Huddersfield to use interactive gaming technology as social work training aid

A computer game enabling trainee social workers to immerse themselves in a wide range of challenging situations is among a range of initiatives being developed by the University of Huddersfield, backed by the Departments of Health and Education, million-pound Social Work Teaching Partnerships.

The major new policy of creating Social Work Teaching Partnerships aims to raise standards of training in the social work profession by linking local authorities and universities.

Now, it has been announced that Huddersfield-based Kirklees Council is to take the lead in a large new partnership, alongside the University of Huddersfield – which has an established relationship with the Kirklees authority – plus Calderdale Council, the University of York, the City of York and North Yorkshire’s local authorities.

?In its first phase, the new partnership and its £1 million funding will run until March 2018. At the University of Huddersfield, senior figures in the social work division of the School of Human and Heath Sciences are making plans and will soon begin to recruit for new posts that will be created, including a number of lecturer-practitioners at the universities and practice-in-education consultants based at the local authorities.

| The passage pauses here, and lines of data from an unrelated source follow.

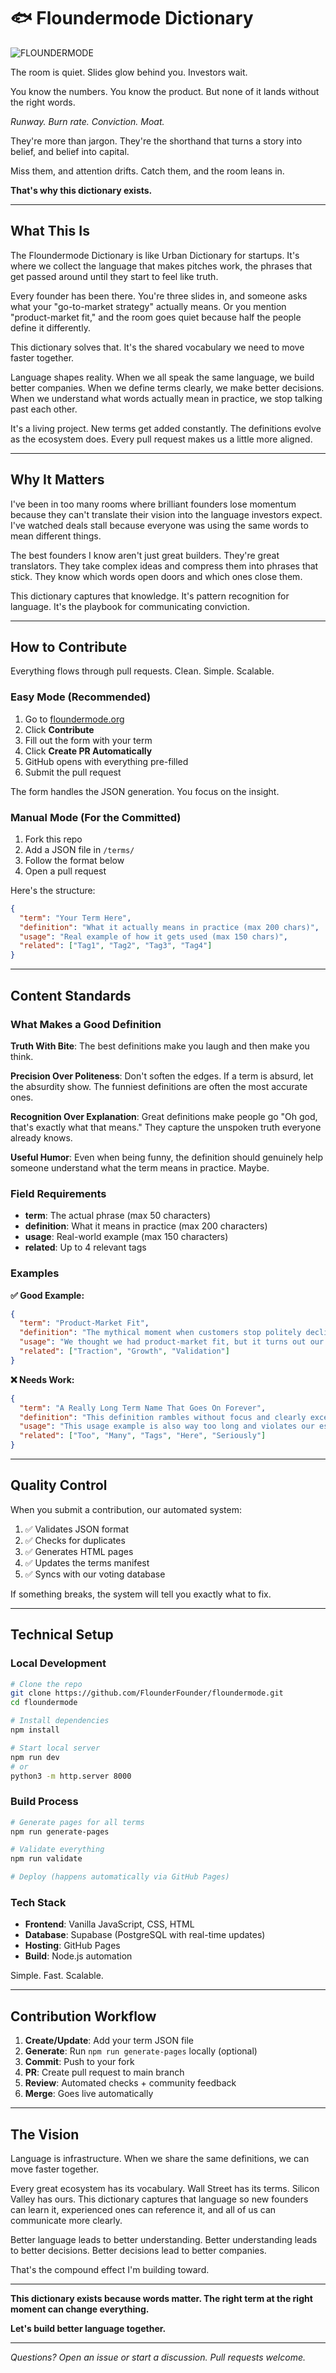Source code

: # 🐟 Floundermode Dictionary
![FLOUNDERMODE](https://github.com/user-attachments/assets/ec6a6dea-783b-42ef-8820-17f43bb2e036)

The room is quiet. Slides glow behind you. Investors wait.

You know the numbers. You know the product. But none of it lands without the right words.

*Runway. Burn rate. Conviction. Moat.*

They're more than jargon. They're the shorthand that turns a story into belief, and belief into capital.

Miss them, and attention drifts. Catch them, and the room leans in.

**That's why this dictionary exists.**

---

## What This Is

The Floundermode Dictionary is like Urban Dictionary for startups. It's where we collect the language that makes pitches work, the phrases that get passed around until they start to feel like truth.

Every founder has been there. You're three slides in, and someone asks what your "go-to-market strategy" actually means. Or you mention "product-market fit," and the room goes quiet because half the people define it differently.

This dictionary solves that. It's the shared vocabulary we need to move faster together.

Language shapes reality. When we all speak the same language, we build better companies. When we define terms clearly, we make better decisions. When we understand what words actually mean in practice, we stop talking past each other.

It's a living project. New terms get added constantly. The definitions evolve as the ecosystem does. Every pull request makes us a little more aligned.

---

## Why It Matters

I've been in too many rooms where brilliant founders lose momentum because they can't translate their vision into the language investors expect. I've watched deals stall because everyone was using the same words to mean different things.

The best founders I know aren't just great builders. They're great translators. They take complex ideas and compress them into phrases that stick. They know which words open doors and which ones close them.

This dictionary captures that knowledge. It's pattern recognition for language. It's the playbook for communicating conviction.

---

## How to Contribute

Everything flows through pull requests. Clean. Simple. Scalable.

### Easy Mode (Recommended)

1. Go to [floundermode.org](https://floundermode.org)
2. Click **Contribute**
3. Fill out the form with your term
4. Click **Create PR Automatically**
5. GitHub opens with everything pre-filled
6. Submit the pull request

The form handles the JSON generation. You focus on the insight.

### Manual Mode (For the Committed)

1. Fork this repo
2. Add a JSON file in `/terms/`
3. Follow the format below
4. Open a pull request

Here's the structure:

```json
{
  "term": "Your Term Here",
  "definition": "What it actually means in practice (max 200 chars)",
  "usage": "Real example of how it gets used (max 150 chars)",
  "related": ["Tag1", "Tag2", "Tag3", "Tag4"]
}
```

---

## Content Standards

### What Makes a Good Definition

**Truth With Bite**: The best definitions make you laugh and then make you think.

**Precision Over Politeness**: Don't soften the edges. If a term is absurd, let the absurdity show. The funniest definitions are often the most accurate ones.

**Recognition Over Explanation**: Great definitions make people go "Oh god, that's exactly what that means." They capture the unspoken truth everyone already knows.

**Useful Humor**: Even when being funny, the definition should genuinely help someone understand what the term means in practice. Maybe.

### Field Requirements

- **term**: The actual phrase (max 50 characters)
- **definition**: What it means in practice (max 200 characters)  
- **usage**: Real-world example (max 150 characters)
- **related**: Up to 4 relevant tags

### Examples

**✅ Good Example:**
```json
{
  "term": "Product-Market Fit",
  "definition": "The mythical moment when customers stop politely declining your product and start accidentally recommending it to friends.",
  "usage": "We thought we had product-market fit, but it turns out our only users were our moms and three bots.",
  "related": ["Traction", "Growth", "Validation"]
}
```

**❌ Needs Work:**
```json
{
  "term": "A Really Long Term Name That Goes On Forever",
  "definition": "This definition rambles without focus and clearly exceeds our character limit guidelines that exist to ensure maximum clarity and usability across the platform.",
  "usage": "This usage example is also way too long and violates our established constraints for optimal user experience and readability standards.",
  "related": ["Too", "Many", "Tags", "Here", "Seriously"]
}
```

---

## Quality Control

When you submit a contribution, our automated system:

1. ✅ Validates JSON format
2. ✅ Checks for duplicates
3. ✅ Generates HTML pages
4. ✅ Updates the terms manifest
5. ✅ Syncs with our voting database

If something breaks, the system will tell you exactly what to fix.

---

## Technical Setup

### Local Development

```bash
# Clone the repo
git clone https://github.com/FlounderFounder/floundermode.git
cd floundermode

# Install dependencies
npm install

# Start local server
npm run dev
# or
python3 -m http.server 8000
```

### Build Process

```bash
# Generate pages for all terms
npm run generate-pages

# Validate everything
npm run validate

# Deploy (happens automatically via GitHub Pages)
```

### Tech Stack

- **Frontend**: Vanilla JavaScript, CSS, HTML
- **Database**: Supabase (PostgreSQL with real-time updates)
- **Hosting**: GitHub Pages
- **Build**: Node.js automation

Simple. Fast. Scalable.

---

## Contribution Workflow

1. **Create/Update**: Add your term JSON file
2. **Generate**: Run `npm run generate-pages` locally (optional)
3. **Commit**: Push to your fork
4. **PR**: Create pull request to main branch
5. **Review**: Automated checks + community feedback
6. **Merge**: Goes live automatically

---

## The Vision

Language is infrastructure. When we share the same definitions, we can move faster together.

Every great ecosystem has its vocabulary. Wall Street has its terms. Silicon Valley has ours. This dictionary captures that language so new founders can learn it, experienced ones can reference it, and all of us can communicate more clearly.

Better language leads to better understanding. Better understanding leads to better decisions. Better decisions lead to better companies.

That's the compound effect I'm building toward.


---

**This dictionary exists because words matter. The right term at the right moment can change everything.**

**Let's build better language together.**

---

*Questions? Open an issue or start a discussion. Pull requests welcome.*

Brid Featherstone (pictured), the University’s Professor of Social Work, said that the partnership would ensure that social work remained a buoyant subject area at Huddersfield. She added that Continuing Professional Development (CPD) in social work is one of the special strengths of the University and now there will be an opportunity to spread and embed this across the partnership.

Interactive Technology

?The partnership will draw on the University’s established expertise in the design and development of serious computer games to be used as training aids. For example, a game that addresses the issue of domestic abuse in the Caribbean has been under development. 

Another is an interactive game that simulates a home visit by a social worker and the wide range of issues they might have to deal with.

Principal Lecturer Gill Kirkman, Subject Leader in Social Work, said: “It will be used for both pre- and post-qualified students, as the accompanying teaching materials will allow the subject matter to deepen and become more complex.  It will simulate a number of home visits focussing on a number of complex issues across the life course.”

?The game will adopt the “Think Family” approach, favoured by the Government, which aims to ensure that social workers are trained to deal equally effectively with both adults and children. 

Ms Kirkman added: “We also need local authorities to retain experienced staff, and they are more likely to do that if they offer a creative and innovative approach to CPD.”

A portion of the partnership funding will be used to support research, encouraging social workers to undertake Masters and PhD programmes.

An important result of the partnership will a much-needed increase in the number of local authority work placements for social work students. And an innovation at the University of Huddersfield will be an apprenticeship for a young adult who has recently left care.

Kim Heanue, Subject Leader in Social Work, said: “He or she will come and work at the University for 12 months, and have a really key role in the development of  our computer game and in providing service-user expertise across our courses – in terms of how we develop our curriculum – and interviewing students.”